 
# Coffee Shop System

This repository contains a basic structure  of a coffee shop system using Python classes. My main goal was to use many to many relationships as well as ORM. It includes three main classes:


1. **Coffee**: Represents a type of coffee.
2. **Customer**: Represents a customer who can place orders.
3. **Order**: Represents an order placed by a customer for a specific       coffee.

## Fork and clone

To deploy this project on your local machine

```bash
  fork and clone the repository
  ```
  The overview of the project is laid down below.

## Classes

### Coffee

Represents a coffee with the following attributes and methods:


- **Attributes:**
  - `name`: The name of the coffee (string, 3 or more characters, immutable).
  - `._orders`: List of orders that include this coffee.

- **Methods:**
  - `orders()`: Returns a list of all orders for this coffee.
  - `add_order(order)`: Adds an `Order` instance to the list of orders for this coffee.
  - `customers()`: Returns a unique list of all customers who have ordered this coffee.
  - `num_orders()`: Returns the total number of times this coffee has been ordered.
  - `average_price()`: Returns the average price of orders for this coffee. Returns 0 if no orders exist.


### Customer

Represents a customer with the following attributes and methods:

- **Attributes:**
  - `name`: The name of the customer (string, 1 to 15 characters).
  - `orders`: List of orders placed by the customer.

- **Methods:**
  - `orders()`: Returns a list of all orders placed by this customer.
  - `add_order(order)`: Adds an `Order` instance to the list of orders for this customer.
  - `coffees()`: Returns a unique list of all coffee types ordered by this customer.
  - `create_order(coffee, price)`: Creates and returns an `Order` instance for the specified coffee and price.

Directions for this task
Only those lines of the entries above that run from the line containing "include this coffee." to the line containing "for this customer.", both included, should be transcribed exactly.

Task response
  - `._orders`: List of orders that include this coffee.

- **Methods:**
  - `orders()`: Returns a list of all orders for this coffee.
  - `add_order(order)`: Adds an `Order` instance to the list of orders for this coffee.
  - `customers()`: Returns a unique list of all customers who have ordered this coffee.
  - `num_orders()`: Returns the total number of times this coffee has been ordered.
  - `average_price()`: Returns the average price of orders for this coffee. Returns 0 if no orders exist.


### Customer

Represents a customer with the following attributes and methods:

- **Attributes:**
  - `name`: The name of the customer (string, 1 to 15 characters).
  - `orders`: List of orders placed by the customer.

- **Methods:**
  - `orders()`: Returns a list of all orders placed by this customer.
  - `add_order(order)`: Adds an `Order` instance to the list of orders for this customer.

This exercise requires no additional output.